Data START

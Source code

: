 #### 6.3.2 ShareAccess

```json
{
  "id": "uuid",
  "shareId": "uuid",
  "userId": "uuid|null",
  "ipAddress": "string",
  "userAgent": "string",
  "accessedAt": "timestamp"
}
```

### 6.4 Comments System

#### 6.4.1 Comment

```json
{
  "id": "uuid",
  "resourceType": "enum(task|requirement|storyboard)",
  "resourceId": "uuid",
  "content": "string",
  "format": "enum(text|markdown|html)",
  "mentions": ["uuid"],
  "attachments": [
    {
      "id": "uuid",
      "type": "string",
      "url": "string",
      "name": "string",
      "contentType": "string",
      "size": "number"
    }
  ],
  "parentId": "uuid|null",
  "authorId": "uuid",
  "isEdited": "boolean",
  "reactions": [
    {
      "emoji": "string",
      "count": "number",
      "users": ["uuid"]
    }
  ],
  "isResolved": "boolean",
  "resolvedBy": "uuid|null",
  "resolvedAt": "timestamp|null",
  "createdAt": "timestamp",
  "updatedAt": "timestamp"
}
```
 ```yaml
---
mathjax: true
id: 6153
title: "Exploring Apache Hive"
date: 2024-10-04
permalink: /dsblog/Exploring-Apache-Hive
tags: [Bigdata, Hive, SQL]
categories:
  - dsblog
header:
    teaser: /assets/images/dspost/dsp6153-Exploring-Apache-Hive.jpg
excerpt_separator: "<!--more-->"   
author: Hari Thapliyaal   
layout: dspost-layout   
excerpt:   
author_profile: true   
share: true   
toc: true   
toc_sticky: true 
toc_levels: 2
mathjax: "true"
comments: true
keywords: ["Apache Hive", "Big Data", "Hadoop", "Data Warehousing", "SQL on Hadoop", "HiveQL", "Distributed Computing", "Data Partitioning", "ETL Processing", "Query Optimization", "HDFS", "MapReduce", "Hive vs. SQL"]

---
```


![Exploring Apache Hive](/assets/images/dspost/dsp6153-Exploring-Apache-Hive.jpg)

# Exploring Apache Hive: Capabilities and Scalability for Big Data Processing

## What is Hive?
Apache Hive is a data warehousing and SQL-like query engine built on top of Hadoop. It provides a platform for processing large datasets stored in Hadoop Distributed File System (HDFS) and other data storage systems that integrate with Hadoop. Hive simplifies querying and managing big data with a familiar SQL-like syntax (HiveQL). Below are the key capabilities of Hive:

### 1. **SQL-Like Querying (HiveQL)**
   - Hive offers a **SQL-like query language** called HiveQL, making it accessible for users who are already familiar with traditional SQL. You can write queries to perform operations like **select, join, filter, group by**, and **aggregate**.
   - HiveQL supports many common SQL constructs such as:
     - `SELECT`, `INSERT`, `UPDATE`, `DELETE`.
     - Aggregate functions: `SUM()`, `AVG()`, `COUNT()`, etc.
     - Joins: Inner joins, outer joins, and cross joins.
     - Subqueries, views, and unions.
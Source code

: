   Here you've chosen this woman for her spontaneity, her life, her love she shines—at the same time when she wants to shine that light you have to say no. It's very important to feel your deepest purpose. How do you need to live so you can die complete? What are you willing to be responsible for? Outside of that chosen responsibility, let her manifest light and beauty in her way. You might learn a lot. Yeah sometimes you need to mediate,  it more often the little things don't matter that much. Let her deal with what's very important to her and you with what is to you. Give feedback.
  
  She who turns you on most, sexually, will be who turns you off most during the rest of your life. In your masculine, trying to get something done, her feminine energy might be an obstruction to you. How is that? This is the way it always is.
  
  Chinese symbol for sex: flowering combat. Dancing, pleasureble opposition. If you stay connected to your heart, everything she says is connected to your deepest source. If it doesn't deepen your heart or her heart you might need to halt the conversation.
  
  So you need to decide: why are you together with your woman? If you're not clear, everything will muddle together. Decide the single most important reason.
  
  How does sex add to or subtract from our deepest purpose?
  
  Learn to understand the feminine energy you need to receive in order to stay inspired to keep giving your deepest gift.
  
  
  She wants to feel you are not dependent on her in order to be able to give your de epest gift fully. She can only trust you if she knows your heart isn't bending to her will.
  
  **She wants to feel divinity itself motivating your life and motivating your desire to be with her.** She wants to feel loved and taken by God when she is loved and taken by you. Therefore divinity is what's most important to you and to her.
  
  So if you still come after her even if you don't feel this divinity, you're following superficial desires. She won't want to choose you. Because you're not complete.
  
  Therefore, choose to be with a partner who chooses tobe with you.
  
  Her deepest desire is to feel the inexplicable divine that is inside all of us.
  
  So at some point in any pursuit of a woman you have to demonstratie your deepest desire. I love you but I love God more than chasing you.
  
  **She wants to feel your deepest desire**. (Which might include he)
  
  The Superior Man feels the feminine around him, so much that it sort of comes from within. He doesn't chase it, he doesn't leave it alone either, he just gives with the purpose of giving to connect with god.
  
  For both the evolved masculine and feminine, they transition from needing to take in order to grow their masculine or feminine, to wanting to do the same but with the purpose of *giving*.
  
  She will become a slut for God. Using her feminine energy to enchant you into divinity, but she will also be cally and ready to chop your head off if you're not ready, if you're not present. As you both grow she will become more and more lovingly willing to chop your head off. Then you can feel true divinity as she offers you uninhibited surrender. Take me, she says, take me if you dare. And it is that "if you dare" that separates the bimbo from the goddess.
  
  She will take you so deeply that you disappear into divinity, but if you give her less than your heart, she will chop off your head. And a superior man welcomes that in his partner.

Data END

Among the lines above, find those with the word "string" and list them.

  "ipAddress": "string",
  "userAgent": "string",
  "content": "string",
      "type": "string",
      "url": "string",
      "name": "string",
      "contentType": "string",
      "emoji": "string",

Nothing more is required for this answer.